(About this exercise): Identify the line in which "- @pnpm/types@7.8.0" appears, then reproduce that line and all remaining lines of the records word for word.

Plain-text document sources:
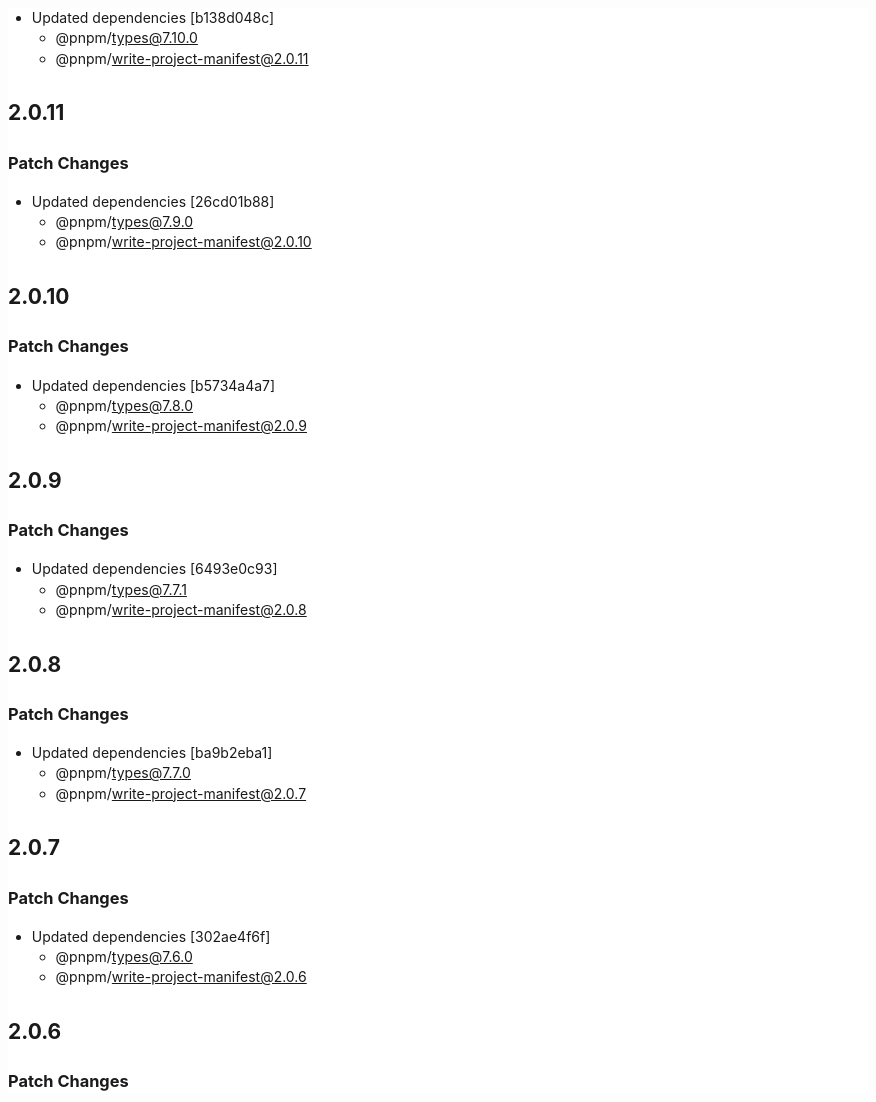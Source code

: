 - Updated dependencies [b138d048c]
  - @pnpm/types@7.10.0
  - @pnpm/write-project-manifest@2.0.11

## 2.0.11

### Patch Changes

- Updated dependencies [26cd01b88]
  - @pnpm/types@7.9.0
  - @pnpm/write-project-manifest@2.0.10

## 2.0.10

### Patch Changes

- Updated dependencies [b5734a4a7]
  - @pnpm/types@7.8.0
  - @pnpm/write-project-manifest@2.0.9

## 2.0.9

### Patch Changes

- Updated dependencies [6493e0c93]
  - @pnpm/types@7.7.1
  - @pnpm/write-project-manifest@2.0.8

## 2.0.8

### Patch Changes

- Updated dependencies [ba9b2eba1]
  - @pnpm/types@7.7.0
  - @pnpm/write-project-manifest@2.0.7

## 2.0.7

### Patch Changes

- Updated dependencies [302ae4f6f]
  - @pnpm/types@7.6.0
  - @pnpm/write-project-manifest@2.0.6

## 2.0.6

### Patch Changes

(Task solution):
  - @pnpm/types@7.8.0
  - @pnpm/write-project-manifest@2.0.9

## 2.0.9

### Patch Changes

- Updated dependencies [6493e0c93]
  - @pnpm/types@7.7.1
  - @pnpm/write-project-manifest@2.0.8

## 2.0.8

### Patch Changes

- Updated dependencies [ba9b2eba1]
  - @pnpm/types@7.7.0
  - @pnpm/write-project-manifest@2.0.7

## 2.0.7

### Patch Changes

- Updated dependencies [302ae4f6f]
  - @pnpm/types@7.6.0
  - @pnpm/write-project-manifest@2.0.6

## 2.0.6

### Patch Changes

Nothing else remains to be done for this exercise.